-- DATA RECORDS follows --
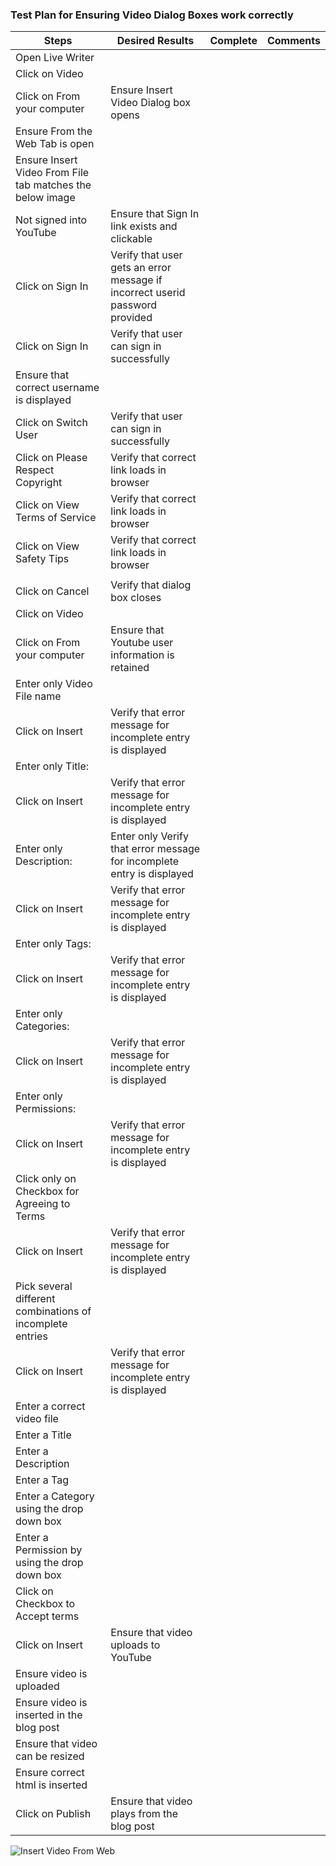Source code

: ### Test Plan for Ensuring Video Dialog Boxes work correctly
Steps                  | Desired Results                | Complete | Comments
--------------------------|--------------------------------------------|----------| --------
Open Live Writer |  |  |
Click on Video | | | 
Click on From your computer | Ensure Insert Video Dialog box opens | |
| Ensure From the Web Tab is open | |
| Ensure Insert Video From File tab matches the below image | |
Not signed into YouTube | Ensure that Sign In link exists and clickable | |
Click on Sign In | Verify that user gets an error message if incorrect userid password provided | | 
Click on Sign In | Verify that user can sign in successfully | |
 | Ensure that correct username is displayed | |
Click on Switch User | Verify that user can sign in successfully | |
Click on Please Respect Copyright | Verify that correct link loads in browser | | 
Click on View Terms of Service | Verify that correct link loads in browser | |
Click on View Safety Tips | Verify that correct link loads in browser | | 
| | | | 
Click on Cancel | Verify that dialog box closes | |
Click on Video |  | | 
Click on From your computer | Ensure that Youtube user information is retained | |  
Enter only Video File name | | |
Click on Insert | Verify that error message for incomplete entry is displayed | | 
Enter only Title: | | | 
Click on Insert | Verify that error message for incomplete entry is displayed | | 
Enter only Description: | Enter only Verify that error message for incomplete entry is displayed | | 
Click on Insert | Verify that error message for incomplete entry is displayed | | 
Enter only Tags: | | |
Click on Insert | Verify that error message for incomplete entry is displayed | |   
Enter only Categories:  | | |
Click on Insert | Verify that error message for incomplete entry is displayed | |  
Enter only Permissions:  |  |  |
Click on Insert | Verify that error message for incomplete entry is displayed | |  
Click only on Checkbox for Agreeing to Terms | | |
Click on Insert | Verify that error message for incomplete entry is displayed | |  
Pick several different combinations of incomplete entries | | |
Click on Insert | Verify that error message for incomplete entry is displayed | |  
Enter a correct video file | | |
Enter a Title | | |
Enter a Description |  |  | 
Enter a Tag  | | | 
Enter a Category using the drop down box | | |
Enter a Permission by using the drop down box | | |
Click on Checkbox to Accept terms |
Click on Insert | Ensure that video uploads to YouTube | | 
| Ensure video is uploaded
| Ensure video is inserted in the blog post
| Ensure that video can be resized
| Ensure correct html is inserted 
Click on Publish | Ensure that video plays from the blog post

![Insert Video From Web](images/videofromweb.png)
-- DATA RECORDS concluded --
* TASK REQUIREMENTS: Leaving every picture aside, repeat the listing exactly.

* WORKED SOLUTION:
Source code

: ### Test Plan for Ensuring Video Dialog Boxes work correctly
Steps                  | Desired Results                | Complete | Comments
--------------------------|--------------------------------------------|----------| --------
Open Live Writer |  |  |
Click on Video | | | 
Click on From your computer | Ensure Insert Video Dialog box opens | |
| Ensure From the Web Tab is open | |
| Ensure Insert Video From File tab matches the below image | |
Not signed into YouTube | Ensure that Sign In link exists and clickable | |
Click on Sign In | Verify that user gets an error message if incorrect userid password provided | | 
Click on Sign In | Verify that user can sign in successfully | |
 | Ensure that correct username is displayed | |
Click on Switch User | Verify that user can sign in successfully | |
Click on Please Respect Copyright | Verify that correct link loads in browser | | 
Click on View Terms of Service | Verify that correct link loads in browser | |
Click on View Safety Tips | Verify that correct link loads in browser | | 
| | | | 
Click on Cancel | Verify that dialog box closes | |
Click on Video |  | | 
Click on From your computer | Ensure that Youtube user information is retained | |  
Enter only Video File name | | |
Click on Insert | Verify that error message for incomplete entry is displayed | | 
Enter only Title: | | | 
Click on Insert | Verify that error message for incomplete entry is displayed | | 
Enter only Description: | Enter only Verify that error message for incomplete entry is displayed | | 
Click on Insert | Verify that error message for incomplete entry is displayed | | 
Enter only Tags: | | |
Click on Insert | Verify that error message for incomplete entry is displayed | |   
Enter only Categories:  | | |
Click on Insert | Verify that error message for incomplete entry is displayed | |  
Enter only Permissions:  |  |  |
Click on Insert | Verify that error message for incomplete entry is displayed | |  
Click only on Checkbox for Agreeing to Terms | | |
Click on Insert | Verify that error message for incomplete entry is displayed | |  
Pick several different combinations of incomplete entries | | |
Click on Insert | Verify that error message for incomplete entry is displayed | |  
Enter a correct video file | | |
Enter a Title | | |
Enter a Description |  |  | 
Enter a Tag  | | | 
Enter a Category using the drop down box | | |
Enter a Permission by using the drop down box | | |
Click on Checkbox to Accept terms |
Click on Insert | Ensure that video uploads to YouTube | | 
| Ensure video is uploaded
| Ensure video is inserted in the blog post
| Ensure that video can be resized
| Ensure correct html is inserted 
Click on Publish | Ensure that video plays from the blog post

![Insert Video From Web](images/videofromweb.png)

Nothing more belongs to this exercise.